Artikel ini akan mengulas secara detail ketentuan tersebut, termasuk implikasinya bagi bisnis, dengan merujuk pada Peraturan Menteri Keuangan (PMK) Nomor 141/PMK.03/2015.
Mengenal PMK-141/2015 dan Kaitannya dengan Klasifikasi Jasa
PMK-141/2015 mengatur tentang Jenis Jasa Lain yang Tidak Termasuk Jasa Kena Pajak (Non-JKP). Aturan ini menjadi acuan bagi wajib pajak untuk menentukan apakah suatu layanan dikenai Pajak Pertambahan Nilai (PPN) atau tidak. Dalam lampiran PMK tersebut, terdapat daftar jasa yang dikecualikan dari objek PPN, termasuk beberapa kategori terkait kalibrasi dan pengujian.
Penting untuk digarisbawahi: Tidak semua jasa kalibrasi atau pengujian otomatis bebas PPN. Klasifikasinya bergantung pada jenis layanan, lingkup pekerjaan, serta pihak yang menerima manfaat. Oleh karena itu, pemahaman mendalam tentang kriteria dalam PMK-141/2015 sangat diperlukan.

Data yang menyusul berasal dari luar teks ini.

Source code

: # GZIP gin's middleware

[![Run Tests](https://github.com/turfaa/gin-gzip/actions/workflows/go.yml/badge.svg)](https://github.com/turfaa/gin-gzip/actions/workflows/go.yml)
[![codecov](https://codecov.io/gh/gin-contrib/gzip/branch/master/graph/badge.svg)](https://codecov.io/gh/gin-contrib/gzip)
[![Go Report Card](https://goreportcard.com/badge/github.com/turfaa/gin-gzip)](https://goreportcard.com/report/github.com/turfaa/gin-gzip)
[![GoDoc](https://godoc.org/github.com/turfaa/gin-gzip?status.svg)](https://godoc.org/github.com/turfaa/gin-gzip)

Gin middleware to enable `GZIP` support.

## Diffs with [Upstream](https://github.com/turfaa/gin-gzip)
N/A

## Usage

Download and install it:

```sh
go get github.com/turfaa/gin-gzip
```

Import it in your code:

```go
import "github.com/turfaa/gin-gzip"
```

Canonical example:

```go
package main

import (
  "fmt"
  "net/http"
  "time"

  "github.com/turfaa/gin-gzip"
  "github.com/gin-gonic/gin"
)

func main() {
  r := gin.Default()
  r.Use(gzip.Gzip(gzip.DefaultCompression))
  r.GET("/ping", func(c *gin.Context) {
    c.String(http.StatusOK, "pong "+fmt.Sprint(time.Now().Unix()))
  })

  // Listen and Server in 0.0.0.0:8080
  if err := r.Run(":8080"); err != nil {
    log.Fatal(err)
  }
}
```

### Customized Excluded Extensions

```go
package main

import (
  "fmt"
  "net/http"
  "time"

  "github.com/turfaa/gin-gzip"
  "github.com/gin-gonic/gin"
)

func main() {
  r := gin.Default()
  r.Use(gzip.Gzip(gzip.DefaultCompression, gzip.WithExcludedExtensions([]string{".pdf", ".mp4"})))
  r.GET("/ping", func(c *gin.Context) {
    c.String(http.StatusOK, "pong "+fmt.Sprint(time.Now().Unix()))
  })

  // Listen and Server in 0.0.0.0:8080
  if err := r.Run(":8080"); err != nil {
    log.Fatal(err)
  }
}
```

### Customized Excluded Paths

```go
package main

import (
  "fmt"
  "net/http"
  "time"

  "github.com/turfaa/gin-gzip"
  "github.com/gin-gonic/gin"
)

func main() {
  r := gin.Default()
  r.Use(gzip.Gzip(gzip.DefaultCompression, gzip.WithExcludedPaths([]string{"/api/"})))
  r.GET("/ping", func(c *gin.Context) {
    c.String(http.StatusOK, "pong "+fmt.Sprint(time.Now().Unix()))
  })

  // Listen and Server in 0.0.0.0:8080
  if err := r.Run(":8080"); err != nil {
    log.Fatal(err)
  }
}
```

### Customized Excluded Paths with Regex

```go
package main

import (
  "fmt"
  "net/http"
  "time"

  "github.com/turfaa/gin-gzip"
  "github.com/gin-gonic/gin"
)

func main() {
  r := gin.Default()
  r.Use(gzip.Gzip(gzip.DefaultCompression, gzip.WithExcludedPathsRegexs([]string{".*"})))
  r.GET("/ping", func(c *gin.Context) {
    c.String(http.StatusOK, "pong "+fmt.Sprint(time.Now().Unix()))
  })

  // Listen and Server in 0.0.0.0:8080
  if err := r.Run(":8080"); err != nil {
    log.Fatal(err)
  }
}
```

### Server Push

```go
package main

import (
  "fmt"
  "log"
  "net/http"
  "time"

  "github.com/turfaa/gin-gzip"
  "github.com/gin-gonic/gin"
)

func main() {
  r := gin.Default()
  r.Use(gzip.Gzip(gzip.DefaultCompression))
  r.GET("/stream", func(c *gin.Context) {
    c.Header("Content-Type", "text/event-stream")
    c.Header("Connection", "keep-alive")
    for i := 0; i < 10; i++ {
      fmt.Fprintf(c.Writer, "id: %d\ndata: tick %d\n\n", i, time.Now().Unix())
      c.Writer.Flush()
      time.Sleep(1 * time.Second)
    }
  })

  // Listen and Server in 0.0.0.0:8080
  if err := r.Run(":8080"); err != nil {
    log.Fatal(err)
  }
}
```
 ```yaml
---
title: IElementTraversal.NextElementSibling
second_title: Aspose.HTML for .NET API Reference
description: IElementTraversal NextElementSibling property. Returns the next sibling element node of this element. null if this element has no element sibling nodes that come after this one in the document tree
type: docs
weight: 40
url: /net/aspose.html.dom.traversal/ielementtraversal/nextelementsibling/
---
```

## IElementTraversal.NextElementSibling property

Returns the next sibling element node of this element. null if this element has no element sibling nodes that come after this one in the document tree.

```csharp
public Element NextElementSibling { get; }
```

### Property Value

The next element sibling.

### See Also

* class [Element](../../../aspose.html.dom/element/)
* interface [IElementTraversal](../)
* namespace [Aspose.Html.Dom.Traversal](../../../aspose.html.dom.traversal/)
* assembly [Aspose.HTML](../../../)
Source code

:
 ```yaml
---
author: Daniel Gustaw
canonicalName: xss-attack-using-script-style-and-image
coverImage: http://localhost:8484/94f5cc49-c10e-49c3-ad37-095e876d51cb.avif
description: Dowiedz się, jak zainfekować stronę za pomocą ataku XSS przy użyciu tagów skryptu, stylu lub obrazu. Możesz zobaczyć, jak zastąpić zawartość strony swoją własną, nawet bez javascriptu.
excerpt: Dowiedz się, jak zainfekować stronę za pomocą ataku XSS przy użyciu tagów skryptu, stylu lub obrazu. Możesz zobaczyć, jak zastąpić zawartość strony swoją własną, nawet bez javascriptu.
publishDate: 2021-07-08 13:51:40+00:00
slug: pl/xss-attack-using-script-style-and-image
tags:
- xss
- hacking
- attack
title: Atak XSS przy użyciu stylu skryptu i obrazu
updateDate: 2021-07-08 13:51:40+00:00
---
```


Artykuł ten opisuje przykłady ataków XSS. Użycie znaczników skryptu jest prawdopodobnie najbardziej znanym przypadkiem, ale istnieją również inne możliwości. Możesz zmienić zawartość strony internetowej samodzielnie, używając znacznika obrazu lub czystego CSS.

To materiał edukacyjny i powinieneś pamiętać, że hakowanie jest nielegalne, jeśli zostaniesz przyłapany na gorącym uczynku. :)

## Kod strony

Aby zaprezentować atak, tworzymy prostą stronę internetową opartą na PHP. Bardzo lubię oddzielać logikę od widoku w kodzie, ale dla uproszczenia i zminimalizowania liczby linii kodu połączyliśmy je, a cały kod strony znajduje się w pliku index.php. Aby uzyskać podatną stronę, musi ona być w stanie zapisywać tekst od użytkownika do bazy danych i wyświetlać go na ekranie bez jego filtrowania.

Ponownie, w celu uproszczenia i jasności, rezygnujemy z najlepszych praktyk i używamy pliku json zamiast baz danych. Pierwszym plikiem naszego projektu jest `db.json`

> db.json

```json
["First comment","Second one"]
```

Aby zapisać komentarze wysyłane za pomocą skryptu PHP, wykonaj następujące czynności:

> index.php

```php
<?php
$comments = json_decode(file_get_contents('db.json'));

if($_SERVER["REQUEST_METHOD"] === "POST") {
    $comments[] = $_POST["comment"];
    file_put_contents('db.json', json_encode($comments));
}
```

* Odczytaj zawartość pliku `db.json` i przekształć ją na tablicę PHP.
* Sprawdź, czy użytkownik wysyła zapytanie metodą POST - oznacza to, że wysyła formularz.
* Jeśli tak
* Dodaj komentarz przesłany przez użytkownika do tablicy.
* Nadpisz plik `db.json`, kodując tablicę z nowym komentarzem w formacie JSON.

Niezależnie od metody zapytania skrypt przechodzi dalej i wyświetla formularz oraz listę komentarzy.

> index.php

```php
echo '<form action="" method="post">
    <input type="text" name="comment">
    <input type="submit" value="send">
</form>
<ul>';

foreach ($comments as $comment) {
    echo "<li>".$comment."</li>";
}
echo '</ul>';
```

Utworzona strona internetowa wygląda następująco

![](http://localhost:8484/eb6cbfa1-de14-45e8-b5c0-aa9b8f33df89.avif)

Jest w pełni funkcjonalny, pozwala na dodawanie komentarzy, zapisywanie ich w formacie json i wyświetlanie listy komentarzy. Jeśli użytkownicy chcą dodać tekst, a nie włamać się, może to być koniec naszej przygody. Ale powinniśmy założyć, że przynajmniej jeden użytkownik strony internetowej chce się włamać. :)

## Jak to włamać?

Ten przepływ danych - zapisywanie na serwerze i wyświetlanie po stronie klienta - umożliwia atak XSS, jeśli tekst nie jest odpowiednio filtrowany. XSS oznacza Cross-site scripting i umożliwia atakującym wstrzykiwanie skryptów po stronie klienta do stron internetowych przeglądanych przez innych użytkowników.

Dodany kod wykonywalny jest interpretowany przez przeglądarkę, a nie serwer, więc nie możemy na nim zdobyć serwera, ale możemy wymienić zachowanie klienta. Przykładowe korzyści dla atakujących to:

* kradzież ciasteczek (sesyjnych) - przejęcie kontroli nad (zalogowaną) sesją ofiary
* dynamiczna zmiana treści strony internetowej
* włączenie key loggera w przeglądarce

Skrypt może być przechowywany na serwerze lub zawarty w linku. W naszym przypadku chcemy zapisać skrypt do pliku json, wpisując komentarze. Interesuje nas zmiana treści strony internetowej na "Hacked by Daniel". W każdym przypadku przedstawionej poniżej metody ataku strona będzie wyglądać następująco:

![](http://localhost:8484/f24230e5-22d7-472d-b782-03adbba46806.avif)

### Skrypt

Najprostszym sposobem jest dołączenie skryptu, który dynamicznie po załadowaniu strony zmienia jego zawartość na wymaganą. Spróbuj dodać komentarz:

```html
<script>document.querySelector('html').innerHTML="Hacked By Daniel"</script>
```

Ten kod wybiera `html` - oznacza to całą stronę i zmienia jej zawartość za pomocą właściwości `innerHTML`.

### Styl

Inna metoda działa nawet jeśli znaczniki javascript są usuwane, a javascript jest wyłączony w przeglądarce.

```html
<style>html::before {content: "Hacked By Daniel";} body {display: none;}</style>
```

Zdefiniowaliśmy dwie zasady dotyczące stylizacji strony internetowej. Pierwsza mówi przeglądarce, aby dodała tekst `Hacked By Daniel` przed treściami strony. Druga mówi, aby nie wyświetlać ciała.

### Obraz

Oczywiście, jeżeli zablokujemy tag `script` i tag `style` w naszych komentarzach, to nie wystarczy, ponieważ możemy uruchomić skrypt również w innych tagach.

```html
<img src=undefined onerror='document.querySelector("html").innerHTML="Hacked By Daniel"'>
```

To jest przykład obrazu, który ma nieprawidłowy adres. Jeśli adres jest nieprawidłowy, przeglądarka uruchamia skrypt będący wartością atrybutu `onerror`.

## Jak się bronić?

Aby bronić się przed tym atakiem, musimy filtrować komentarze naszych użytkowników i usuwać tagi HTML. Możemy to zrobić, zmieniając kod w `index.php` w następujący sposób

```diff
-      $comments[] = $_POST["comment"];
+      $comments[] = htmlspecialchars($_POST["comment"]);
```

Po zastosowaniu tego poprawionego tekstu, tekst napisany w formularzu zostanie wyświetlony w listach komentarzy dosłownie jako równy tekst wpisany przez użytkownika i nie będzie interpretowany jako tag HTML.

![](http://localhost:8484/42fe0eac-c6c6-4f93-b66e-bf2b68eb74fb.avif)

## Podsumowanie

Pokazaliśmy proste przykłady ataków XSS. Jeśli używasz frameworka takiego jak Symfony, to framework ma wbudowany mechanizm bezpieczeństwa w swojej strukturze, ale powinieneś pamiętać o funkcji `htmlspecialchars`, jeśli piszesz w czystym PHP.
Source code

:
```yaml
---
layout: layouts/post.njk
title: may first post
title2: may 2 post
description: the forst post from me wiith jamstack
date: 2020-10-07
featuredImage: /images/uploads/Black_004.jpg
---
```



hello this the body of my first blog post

Apa Itu Jasa Kalibrasi dan Tester?
Sebelum membahas lebih jauh, mari definisikan kedua istilah ini:
- Jasa Kalibrasi
Kalibrasi merupakan proses memastikan keakuratan alat ukur atau instrumen dengan membandingkannya terhadap standar yang diakui. Contohnya, kalibrasi alat ukur suhu, tekanan, atau timbangan. Layanan ini umumnya dibutuhkan di industri manufaktur, laboratorium, atau sektor kesehatan. - Jasa Tester/Pengujian
Jasa ini mencakup aktivitas pengujian produk, material, atau sistem untuk memverifikasi kualitas, kinerja, atau kesesuaian dengan standar tertentu. Misalnya, pengujian kekuatan material konstruksi atau analisis komposisi kimia.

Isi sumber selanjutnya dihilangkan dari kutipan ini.